- [Problem to solve]: Range to reproduce from the entries below: the line with "### 8.2 Backup Solution Cost", the line with "<p>两个人都是 B 推下去的，蓉蓉只是正当防卫，B", and every line in between. Give them exactly and give nothing else.

[Saved data entries]
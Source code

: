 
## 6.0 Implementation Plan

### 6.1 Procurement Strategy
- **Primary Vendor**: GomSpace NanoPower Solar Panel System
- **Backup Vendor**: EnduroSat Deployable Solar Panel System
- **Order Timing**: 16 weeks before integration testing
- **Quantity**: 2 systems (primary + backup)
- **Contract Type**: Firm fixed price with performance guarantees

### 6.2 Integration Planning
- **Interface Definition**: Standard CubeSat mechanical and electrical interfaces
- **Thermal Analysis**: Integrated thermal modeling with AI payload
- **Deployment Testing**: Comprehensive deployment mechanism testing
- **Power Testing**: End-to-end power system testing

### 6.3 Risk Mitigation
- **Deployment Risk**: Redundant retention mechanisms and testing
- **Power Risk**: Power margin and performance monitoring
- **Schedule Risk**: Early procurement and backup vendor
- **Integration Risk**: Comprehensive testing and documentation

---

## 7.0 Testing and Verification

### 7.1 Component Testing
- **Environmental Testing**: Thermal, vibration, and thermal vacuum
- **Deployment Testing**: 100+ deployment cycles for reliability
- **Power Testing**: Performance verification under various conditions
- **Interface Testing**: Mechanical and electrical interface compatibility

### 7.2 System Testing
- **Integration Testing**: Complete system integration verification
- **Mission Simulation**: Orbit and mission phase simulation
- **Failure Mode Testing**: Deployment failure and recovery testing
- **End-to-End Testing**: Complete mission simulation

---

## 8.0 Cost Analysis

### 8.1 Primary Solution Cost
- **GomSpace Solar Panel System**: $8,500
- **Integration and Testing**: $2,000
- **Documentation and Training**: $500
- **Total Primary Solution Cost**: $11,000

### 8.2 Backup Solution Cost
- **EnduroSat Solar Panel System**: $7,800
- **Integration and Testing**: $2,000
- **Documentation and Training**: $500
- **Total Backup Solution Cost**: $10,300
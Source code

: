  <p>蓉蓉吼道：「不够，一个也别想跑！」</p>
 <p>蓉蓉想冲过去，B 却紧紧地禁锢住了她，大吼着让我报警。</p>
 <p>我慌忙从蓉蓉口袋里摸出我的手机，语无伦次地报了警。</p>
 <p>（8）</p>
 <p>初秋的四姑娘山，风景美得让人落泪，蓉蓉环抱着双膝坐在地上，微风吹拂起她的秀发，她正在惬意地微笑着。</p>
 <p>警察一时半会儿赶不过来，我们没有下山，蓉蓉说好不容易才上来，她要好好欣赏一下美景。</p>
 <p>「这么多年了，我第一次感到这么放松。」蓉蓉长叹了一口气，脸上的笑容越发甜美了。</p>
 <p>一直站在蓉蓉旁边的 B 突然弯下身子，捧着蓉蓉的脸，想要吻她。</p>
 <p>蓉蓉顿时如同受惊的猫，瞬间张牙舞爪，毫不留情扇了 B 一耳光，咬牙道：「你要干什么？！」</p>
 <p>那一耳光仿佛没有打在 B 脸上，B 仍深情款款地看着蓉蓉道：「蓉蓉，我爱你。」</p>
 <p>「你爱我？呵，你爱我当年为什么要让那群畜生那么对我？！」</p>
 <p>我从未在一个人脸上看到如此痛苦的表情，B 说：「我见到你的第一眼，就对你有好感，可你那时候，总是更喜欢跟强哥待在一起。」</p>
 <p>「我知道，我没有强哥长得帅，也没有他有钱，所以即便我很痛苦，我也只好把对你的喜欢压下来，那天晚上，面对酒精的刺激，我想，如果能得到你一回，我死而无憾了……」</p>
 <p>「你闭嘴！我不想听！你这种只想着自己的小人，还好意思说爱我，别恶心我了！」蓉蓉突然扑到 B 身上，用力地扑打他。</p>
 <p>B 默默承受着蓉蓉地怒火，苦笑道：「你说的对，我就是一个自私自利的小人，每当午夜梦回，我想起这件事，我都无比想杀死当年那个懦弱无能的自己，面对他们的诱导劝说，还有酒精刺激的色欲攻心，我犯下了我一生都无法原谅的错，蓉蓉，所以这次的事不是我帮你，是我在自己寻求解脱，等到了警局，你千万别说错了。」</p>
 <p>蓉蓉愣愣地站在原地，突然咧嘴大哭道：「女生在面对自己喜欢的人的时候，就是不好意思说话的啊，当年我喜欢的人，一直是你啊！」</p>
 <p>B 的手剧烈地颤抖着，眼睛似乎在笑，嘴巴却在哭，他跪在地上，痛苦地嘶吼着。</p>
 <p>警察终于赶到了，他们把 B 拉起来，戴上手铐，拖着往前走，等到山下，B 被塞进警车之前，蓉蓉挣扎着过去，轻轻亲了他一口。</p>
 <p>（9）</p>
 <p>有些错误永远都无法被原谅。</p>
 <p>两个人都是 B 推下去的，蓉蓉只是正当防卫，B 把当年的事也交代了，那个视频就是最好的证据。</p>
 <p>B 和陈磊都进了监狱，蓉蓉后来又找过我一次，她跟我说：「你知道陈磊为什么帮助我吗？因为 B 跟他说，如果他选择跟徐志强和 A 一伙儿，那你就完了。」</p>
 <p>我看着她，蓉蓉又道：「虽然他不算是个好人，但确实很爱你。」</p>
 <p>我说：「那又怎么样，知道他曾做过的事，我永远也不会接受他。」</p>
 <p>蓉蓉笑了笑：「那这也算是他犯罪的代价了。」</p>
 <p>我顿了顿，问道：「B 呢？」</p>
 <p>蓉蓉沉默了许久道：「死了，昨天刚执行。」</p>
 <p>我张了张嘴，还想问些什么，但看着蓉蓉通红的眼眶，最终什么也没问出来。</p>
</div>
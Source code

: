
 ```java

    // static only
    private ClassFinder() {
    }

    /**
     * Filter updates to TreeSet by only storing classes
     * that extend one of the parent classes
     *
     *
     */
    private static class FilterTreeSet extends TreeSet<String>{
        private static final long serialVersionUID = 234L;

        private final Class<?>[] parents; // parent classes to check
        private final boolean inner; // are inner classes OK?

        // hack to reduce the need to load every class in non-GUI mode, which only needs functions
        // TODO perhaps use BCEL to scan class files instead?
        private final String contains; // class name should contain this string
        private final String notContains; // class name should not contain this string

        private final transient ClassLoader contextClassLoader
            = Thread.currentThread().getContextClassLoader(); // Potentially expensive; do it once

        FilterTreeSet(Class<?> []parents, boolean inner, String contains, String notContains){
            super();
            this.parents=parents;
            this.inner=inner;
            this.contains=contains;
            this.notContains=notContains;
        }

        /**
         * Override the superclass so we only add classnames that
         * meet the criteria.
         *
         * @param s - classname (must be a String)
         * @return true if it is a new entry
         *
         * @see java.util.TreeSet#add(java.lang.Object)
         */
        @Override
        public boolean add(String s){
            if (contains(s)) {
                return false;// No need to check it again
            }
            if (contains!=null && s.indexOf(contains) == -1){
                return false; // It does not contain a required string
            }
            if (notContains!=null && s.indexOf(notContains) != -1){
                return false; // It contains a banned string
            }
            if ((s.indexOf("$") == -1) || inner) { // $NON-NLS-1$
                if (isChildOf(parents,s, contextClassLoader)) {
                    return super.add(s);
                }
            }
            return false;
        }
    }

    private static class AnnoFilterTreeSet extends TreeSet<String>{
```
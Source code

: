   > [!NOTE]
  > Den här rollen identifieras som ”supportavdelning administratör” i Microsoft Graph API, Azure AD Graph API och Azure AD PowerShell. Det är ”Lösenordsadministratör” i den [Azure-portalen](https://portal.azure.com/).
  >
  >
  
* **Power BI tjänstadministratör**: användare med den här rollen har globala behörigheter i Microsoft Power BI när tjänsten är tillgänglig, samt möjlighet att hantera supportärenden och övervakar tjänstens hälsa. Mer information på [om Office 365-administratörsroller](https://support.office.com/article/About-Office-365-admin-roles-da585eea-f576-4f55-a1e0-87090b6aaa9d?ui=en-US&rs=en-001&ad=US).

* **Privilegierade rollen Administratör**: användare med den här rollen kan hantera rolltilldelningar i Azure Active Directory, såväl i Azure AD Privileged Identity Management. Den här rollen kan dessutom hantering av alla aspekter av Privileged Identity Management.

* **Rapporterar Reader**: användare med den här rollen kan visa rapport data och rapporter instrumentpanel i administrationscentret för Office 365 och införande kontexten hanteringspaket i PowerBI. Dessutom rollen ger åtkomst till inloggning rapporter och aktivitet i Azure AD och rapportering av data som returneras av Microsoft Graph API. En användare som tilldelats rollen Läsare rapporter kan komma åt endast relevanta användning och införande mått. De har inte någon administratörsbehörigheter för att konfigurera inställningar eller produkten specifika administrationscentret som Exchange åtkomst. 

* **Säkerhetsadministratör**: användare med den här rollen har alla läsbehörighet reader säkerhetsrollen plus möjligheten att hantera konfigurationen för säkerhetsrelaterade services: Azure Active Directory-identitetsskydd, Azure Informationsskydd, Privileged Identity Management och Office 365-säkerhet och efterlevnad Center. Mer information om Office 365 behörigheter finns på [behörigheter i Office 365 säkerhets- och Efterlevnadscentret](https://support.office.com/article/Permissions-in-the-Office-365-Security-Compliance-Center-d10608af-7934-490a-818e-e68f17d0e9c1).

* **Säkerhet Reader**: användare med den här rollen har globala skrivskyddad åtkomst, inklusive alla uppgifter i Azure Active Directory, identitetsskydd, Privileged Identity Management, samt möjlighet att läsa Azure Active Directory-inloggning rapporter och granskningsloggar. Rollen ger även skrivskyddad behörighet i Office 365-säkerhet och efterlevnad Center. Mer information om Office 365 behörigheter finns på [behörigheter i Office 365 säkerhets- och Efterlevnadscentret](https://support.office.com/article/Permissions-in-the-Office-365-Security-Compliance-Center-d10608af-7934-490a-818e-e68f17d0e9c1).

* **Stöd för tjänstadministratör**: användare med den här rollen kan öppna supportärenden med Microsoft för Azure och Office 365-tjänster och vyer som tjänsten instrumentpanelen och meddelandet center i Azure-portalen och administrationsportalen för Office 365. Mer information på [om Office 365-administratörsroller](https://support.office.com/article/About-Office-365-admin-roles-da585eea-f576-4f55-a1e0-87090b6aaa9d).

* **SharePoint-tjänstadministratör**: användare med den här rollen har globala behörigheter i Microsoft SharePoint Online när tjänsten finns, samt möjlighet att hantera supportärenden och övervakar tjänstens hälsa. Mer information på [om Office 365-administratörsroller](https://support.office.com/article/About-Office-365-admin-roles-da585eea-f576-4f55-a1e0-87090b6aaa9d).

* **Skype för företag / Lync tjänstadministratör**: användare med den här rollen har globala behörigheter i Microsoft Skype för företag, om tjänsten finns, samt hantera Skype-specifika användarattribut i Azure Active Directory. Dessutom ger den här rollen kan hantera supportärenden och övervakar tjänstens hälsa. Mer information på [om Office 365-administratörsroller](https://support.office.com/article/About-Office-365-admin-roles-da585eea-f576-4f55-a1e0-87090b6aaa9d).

- [Task solution]:
### 8.2 Backup Solution Cost
- **EnduroSat Solar Panel System**: $7,800
- **Integration and Testing**: $2,000
- **Documentation and Training**: $500
- **Total Backup Solution Cost**: $10,300
Source code

:  <p>蓉蓉吼道：「不够，一个也别想跑！」</p>
 <p>蓉蓉想冲过去，B 却紧紧地禁锢住了她，大吼着让我报警。</p>
 <p>我慌忙从蓉蓉口袋里摸出我的手机，语无伦次地报了警。</p>
 <p>（8）</p>
 <p>初秋的四姑娘山，风景美得让人落泪，蓉蓉环抱着双膝坐在地上，微风吹拂起她的秀发，她正在惬意地微笑着。</p>
 <p>警察一时半会儿赶不过来，我们没有下山，蓉蓉说好不容易才上来，她要好好欣赏一下美景。</p>
 <p>「这么多年了，我第一次感到这么放松。」蓉蓉长叹了一口气，脸上的笑容越发甜美了。</p>
 <p>一直站在蓉蓉旁边的 B 突然弯下身子，捧着蓉蓉的脸，想要吻她。</p>
 <p>蓉蓉顿时如同受惊的猫，瞬间张牙舞爪，毫不留情扇了 B 一耳光，咬牙道：「你要干什么？！」</p>
 <p>那一耳光仿佛没有打在 B 脸上，B 仍深情款款地看着蓉蓉道：「蓉蓉，我爱你。」</p>
 <p>「你爱我？呵，你爱我当年为什么要让那群畜生那么对我？！」</p>
 <p>我从未在一个人脸上看到如此痛苦的表情，B 说：「我见到你的第一眼，就对你有好感，可你那时候，总是更喜欢跟强哥待在一起。」</p>
 <p>「我知道，我没有强哥长得帅，也没有他有钱，所以即便我很痛苦，我也只好把对你的喜欢压下来，那天晚上，面对酒精的刺激，我想，如果能得到你一回，我死而无憾了……」</p>
 <p>「你闭嘴！我不想听！你这种只想着自己的小人，还好意思说爱我，别恶心我了！」蓉蓉突然扑到 B 身上，用力地扑打他。</p>
 <p>B 默默承受着蓉蓉地怒火，苦笑道：「你说的对，我就是一个自私自利的小人，每当午夜梦回，我想起这件事，我都无比想杀死当年那个懦弱无能的自己，面对他们的诱导劝说，还有酒精刺激的色欲攻心，我犯下了我一生都无法原谅的错，蓉蓉，所以这次的事不是我帮你，是我在自己寻求解脱，等到了警局，你千万别说错了。」</p>
 <p>蓉蓉愣愣地站在原地，突然咧嘴大哭道：「女生在面对自己喜欢的人的时候，就是不好意思说话的啊，当年我喜欢的人，一直是你啊！」</p>
 <p>B 的手剧烈地颤抖着，眼睛似乎在笑，嘴巴却在哭，他跪在地上，痛苦地嘶吼着。</p>
 <p>警察终于赶到了，他们把 B 拉起来，戴上手铐，拖着往前走，等到山下，B 被塞进警车之前，蓉蓉挣扎着过去，轻轻亲了他一口。</p>
 <p>（9）</p>
 <p>有些错误永远都无法被原谅。</p>
 <p>两个人都是 B 推下去的，蓉蓉只是正当防卫，B 把当年的事也交代了，那个视频就是最好的证据。</p>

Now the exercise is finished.